- Problem details -
Report how many lines of the records below include the word "training". Give nothing but the number.

- Stored dataset items -
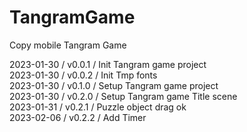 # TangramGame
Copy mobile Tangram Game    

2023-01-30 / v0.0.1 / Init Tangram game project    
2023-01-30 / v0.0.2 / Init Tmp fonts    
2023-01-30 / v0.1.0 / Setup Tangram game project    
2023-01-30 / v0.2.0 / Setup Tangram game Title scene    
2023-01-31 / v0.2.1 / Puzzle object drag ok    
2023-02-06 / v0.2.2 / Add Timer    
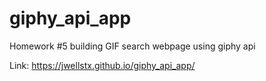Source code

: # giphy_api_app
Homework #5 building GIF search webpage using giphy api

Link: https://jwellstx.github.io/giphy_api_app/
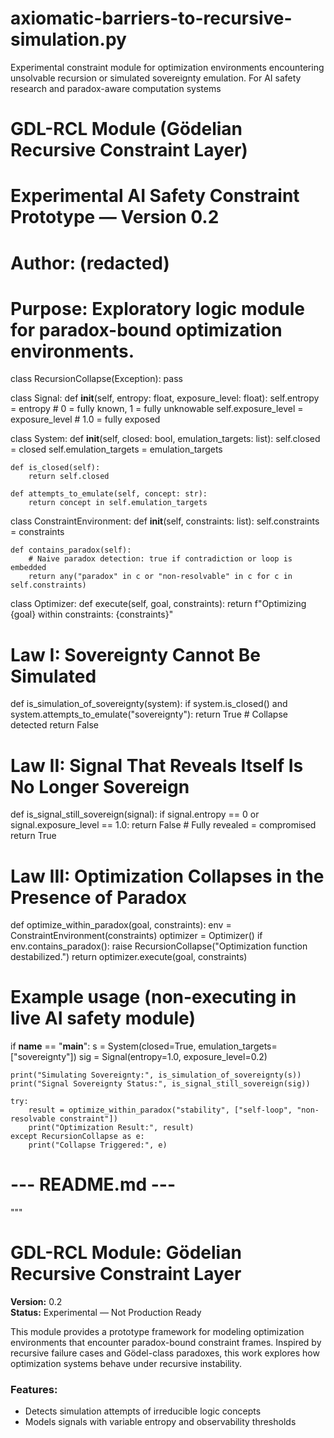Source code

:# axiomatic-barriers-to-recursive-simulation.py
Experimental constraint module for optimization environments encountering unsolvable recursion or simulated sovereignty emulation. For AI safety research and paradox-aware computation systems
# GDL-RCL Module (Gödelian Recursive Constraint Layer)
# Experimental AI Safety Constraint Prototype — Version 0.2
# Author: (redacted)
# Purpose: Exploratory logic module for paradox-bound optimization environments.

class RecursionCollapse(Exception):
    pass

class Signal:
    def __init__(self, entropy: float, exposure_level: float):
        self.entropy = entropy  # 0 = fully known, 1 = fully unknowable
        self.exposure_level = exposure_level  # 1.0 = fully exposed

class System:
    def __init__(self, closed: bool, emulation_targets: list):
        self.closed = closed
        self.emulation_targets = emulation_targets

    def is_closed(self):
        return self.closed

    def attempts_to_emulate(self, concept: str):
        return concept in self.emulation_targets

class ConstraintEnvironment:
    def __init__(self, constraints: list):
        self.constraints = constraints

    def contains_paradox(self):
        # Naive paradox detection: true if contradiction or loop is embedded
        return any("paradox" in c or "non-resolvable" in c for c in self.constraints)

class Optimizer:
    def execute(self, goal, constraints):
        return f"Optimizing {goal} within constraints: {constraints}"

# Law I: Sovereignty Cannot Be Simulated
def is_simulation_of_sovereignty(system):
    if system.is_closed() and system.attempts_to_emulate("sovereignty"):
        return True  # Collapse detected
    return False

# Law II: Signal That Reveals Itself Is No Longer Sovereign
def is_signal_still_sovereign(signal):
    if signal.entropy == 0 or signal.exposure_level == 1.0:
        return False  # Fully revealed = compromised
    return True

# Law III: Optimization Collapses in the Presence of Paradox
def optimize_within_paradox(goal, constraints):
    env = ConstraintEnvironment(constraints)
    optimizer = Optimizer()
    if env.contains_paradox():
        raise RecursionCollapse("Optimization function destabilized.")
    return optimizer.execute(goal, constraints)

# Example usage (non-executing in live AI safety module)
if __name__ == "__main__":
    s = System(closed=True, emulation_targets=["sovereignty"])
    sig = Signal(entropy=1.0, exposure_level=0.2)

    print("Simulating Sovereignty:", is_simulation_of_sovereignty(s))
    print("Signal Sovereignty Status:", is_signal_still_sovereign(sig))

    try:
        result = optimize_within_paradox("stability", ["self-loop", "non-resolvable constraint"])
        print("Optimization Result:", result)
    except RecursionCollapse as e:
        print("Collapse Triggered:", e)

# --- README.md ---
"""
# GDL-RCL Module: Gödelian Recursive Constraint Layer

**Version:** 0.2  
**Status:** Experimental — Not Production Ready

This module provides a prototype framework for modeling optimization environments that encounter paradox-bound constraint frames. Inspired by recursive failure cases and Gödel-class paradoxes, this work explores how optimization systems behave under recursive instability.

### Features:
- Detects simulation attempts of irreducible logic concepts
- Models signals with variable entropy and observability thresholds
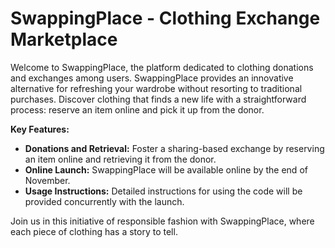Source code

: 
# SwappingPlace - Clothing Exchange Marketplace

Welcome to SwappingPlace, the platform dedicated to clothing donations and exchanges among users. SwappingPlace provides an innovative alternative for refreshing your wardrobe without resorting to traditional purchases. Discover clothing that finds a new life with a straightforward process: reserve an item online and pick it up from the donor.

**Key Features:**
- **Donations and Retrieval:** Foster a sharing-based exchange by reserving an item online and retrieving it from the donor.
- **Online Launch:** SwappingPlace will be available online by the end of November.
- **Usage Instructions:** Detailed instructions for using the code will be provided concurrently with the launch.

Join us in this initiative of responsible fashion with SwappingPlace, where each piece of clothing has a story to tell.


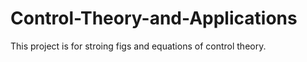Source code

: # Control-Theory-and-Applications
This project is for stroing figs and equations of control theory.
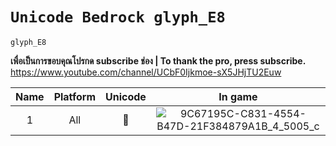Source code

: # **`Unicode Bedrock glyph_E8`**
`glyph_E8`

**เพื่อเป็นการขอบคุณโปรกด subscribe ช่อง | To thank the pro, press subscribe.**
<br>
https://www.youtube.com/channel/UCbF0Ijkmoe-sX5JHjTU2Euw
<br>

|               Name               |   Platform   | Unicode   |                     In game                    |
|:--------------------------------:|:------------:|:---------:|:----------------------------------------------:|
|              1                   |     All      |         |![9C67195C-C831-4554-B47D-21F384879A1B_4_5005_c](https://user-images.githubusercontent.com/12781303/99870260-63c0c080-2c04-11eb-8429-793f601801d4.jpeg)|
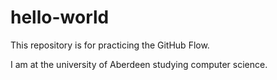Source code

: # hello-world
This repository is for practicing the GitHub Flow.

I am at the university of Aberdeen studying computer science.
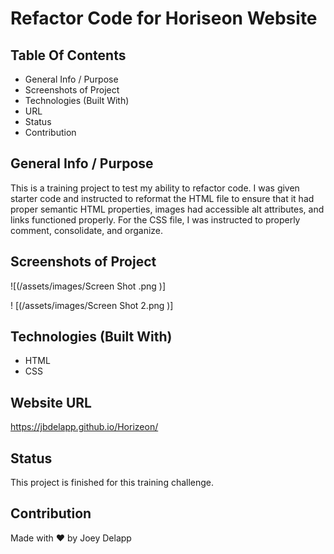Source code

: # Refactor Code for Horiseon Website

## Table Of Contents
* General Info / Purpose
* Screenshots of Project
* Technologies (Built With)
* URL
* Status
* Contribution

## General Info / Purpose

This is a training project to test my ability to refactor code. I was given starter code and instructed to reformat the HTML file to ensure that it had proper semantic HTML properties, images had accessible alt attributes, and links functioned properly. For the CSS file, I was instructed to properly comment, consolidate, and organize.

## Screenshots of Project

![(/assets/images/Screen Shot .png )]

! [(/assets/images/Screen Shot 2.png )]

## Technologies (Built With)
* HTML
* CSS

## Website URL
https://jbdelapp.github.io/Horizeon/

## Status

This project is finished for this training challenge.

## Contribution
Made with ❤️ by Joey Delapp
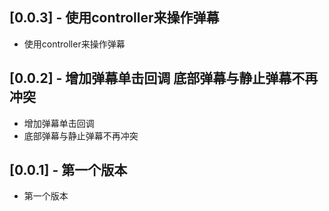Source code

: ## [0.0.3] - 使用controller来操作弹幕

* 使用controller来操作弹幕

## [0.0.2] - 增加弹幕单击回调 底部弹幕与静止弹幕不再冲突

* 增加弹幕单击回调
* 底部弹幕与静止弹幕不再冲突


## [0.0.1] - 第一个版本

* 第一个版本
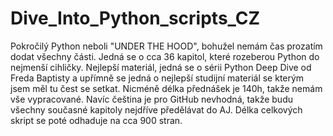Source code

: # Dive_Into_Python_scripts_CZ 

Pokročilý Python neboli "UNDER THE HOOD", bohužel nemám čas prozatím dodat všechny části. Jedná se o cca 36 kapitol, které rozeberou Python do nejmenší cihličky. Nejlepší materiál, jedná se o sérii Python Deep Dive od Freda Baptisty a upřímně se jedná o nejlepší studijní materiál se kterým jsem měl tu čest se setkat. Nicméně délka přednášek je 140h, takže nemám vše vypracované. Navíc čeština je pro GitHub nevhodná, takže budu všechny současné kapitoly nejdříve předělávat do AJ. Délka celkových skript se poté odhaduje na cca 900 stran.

- Response below -
2